(Exercise): Once the line with "humans have a" is found in the entries below, print it and each following line exactly, stopping after the line with "2 independent things\n\nwhat"; print nothing else.

[Stored data]
>>>>>
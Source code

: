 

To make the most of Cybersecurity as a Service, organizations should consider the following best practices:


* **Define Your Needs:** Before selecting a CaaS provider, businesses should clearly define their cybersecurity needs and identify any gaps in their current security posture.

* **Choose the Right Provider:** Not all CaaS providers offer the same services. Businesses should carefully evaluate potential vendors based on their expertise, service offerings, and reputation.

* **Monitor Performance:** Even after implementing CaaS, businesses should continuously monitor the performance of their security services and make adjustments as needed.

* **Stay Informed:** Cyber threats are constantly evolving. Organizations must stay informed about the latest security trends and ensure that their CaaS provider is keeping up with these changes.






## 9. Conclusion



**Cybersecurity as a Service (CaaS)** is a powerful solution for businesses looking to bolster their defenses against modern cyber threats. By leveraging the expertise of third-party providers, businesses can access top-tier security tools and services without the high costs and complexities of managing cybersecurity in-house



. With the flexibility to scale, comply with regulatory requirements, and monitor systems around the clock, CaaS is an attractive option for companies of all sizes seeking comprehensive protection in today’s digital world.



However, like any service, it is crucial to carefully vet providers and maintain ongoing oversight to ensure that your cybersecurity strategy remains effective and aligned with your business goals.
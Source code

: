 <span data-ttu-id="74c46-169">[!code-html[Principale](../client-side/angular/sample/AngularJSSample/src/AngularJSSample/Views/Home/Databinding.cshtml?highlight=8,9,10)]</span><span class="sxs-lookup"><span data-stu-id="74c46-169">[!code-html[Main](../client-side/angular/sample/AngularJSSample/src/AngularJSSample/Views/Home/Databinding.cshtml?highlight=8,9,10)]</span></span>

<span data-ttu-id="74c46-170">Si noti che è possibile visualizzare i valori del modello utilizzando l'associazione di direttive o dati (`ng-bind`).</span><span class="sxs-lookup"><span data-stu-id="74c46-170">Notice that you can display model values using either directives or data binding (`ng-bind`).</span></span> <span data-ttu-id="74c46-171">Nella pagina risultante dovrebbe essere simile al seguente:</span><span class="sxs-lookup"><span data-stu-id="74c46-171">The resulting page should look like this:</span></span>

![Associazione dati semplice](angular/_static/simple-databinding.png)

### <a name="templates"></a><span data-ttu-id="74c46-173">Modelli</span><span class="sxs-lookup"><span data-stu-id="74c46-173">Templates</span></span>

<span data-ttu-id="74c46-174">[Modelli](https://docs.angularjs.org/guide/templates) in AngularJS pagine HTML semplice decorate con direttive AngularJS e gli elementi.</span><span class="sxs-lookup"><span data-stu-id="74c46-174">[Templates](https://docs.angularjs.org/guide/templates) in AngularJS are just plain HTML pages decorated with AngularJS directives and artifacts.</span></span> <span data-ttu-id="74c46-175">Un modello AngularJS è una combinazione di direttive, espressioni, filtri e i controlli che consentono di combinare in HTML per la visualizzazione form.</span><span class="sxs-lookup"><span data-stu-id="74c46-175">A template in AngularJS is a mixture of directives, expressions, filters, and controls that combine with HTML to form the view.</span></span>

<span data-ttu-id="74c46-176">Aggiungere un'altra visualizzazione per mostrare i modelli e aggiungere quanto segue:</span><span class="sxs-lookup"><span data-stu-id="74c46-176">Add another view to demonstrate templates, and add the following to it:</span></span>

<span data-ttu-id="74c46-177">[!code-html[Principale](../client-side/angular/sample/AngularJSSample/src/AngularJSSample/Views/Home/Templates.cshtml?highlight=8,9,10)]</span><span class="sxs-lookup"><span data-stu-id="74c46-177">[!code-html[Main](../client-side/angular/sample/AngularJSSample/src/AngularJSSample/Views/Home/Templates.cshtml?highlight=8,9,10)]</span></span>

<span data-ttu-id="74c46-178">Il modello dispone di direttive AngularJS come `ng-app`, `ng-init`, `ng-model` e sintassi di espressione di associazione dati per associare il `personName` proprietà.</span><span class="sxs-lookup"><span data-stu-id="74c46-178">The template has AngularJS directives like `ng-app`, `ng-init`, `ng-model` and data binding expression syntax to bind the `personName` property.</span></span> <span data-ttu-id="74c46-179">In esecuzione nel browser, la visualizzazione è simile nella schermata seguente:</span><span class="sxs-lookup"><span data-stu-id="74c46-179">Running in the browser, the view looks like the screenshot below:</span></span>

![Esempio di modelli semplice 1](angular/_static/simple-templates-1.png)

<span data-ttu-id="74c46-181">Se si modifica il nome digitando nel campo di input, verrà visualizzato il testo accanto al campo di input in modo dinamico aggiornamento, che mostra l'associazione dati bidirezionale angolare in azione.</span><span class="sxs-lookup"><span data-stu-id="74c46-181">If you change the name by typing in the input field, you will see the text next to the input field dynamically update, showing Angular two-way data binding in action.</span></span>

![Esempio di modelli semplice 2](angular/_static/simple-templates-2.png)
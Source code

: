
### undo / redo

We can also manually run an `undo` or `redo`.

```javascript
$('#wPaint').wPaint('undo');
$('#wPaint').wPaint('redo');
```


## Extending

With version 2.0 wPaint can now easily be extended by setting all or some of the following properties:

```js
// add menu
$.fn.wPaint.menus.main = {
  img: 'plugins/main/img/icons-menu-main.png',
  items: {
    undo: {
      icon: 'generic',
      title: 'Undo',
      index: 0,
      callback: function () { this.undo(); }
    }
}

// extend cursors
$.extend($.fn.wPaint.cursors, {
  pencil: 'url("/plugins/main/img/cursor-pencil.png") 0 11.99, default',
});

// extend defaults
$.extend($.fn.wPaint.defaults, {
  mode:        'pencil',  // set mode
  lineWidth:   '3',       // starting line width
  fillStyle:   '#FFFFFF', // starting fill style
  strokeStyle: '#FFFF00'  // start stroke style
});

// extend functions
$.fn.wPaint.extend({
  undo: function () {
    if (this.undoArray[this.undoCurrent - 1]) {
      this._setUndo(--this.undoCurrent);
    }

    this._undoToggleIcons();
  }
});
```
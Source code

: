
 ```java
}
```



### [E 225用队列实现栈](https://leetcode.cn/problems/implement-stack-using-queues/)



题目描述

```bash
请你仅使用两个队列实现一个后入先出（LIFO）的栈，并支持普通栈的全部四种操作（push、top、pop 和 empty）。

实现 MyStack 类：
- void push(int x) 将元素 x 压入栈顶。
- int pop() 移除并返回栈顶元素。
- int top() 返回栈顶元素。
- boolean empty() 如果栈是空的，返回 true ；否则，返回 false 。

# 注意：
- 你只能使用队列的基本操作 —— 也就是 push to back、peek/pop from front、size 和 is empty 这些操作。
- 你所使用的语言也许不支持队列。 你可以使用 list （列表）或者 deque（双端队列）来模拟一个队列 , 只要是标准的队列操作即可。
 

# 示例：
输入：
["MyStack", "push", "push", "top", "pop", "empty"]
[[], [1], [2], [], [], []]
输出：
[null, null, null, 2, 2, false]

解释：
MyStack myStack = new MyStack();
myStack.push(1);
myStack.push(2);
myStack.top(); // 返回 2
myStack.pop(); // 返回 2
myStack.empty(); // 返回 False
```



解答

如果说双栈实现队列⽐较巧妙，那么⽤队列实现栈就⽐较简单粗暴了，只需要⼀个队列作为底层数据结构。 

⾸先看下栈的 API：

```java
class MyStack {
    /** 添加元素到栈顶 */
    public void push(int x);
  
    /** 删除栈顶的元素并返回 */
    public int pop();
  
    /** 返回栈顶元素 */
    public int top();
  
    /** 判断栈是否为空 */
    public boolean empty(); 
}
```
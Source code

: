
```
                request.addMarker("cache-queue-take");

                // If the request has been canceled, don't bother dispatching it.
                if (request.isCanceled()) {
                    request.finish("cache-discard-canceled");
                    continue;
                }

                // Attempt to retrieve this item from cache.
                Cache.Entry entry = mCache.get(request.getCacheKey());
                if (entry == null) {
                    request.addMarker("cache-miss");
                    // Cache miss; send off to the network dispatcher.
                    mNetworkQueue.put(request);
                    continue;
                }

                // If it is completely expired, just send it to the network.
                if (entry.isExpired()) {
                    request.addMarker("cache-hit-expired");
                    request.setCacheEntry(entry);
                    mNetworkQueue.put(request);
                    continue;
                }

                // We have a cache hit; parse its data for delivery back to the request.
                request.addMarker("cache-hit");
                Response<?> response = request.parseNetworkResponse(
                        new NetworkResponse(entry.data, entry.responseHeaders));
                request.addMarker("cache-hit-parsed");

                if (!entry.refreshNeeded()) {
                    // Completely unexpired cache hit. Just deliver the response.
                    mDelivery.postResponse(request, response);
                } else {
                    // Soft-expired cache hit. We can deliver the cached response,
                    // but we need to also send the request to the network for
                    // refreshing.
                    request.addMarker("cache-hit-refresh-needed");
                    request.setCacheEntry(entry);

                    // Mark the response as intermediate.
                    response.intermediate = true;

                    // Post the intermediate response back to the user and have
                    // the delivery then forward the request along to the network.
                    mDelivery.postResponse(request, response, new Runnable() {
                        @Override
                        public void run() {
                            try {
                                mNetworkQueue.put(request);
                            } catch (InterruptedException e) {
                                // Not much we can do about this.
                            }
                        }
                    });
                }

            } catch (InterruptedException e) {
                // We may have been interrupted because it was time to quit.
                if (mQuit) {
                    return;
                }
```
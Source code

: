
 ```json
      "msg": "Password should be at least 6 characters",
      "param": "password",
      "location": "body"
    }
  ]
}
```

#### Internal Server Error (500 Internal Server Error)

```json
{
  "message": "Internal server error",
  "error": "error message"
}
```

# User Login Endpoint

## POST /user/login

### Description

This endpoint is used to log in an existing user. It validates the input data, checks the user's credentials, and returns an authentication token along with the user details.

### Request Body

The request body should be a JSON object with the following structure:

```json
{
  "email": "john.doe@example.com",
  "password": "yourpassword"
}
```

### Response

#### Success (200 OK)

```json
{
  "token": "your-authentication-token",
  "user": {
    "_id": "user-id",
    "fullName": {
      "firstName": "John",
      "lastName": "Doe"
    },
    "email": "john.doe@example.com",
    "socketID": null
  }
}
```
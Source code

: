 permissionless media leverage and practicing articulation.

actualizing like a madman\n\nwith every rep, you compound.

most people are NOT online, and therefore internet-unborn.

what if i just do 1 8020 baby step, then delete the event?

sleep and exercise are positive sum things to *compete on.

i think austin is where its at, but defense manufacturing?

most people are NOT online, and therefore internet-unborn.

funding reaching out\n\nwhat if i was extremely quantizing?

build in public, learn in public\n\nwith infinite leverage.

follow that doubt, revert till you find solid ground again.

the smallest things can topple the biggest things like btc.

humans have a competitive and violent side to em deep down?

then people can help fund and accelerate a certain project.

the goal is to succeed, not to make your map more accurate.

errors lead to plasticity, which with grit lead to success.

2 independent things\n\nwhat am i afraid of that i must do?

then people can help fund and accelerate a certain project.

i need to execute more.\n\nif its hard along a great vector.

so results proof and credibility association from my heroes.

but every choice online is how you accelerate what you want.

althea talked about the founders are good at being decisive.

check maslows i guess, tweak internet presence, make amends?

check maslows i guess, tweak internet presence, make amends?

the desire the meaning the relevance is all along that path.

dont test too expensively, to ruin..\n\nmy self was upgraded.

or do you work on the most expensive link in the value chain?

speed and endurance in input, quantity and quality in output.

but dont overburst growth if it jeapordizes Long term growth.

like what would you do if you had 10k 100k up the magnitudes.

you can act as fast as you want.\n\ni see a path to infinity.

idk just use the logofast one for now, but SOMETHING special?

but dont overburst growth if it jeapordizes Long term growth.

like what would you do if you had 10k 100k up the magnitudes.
<<<<<
(Reply):
humans have a competitive and violent side to em deep down?

then people can help fund and accelerate a certain project.

the goal is to succeed, not to make your map more accurate.

errors lead to plasticity, which with grit lead to success.

2 independent things\n\nwhat am i afraid of that i must do?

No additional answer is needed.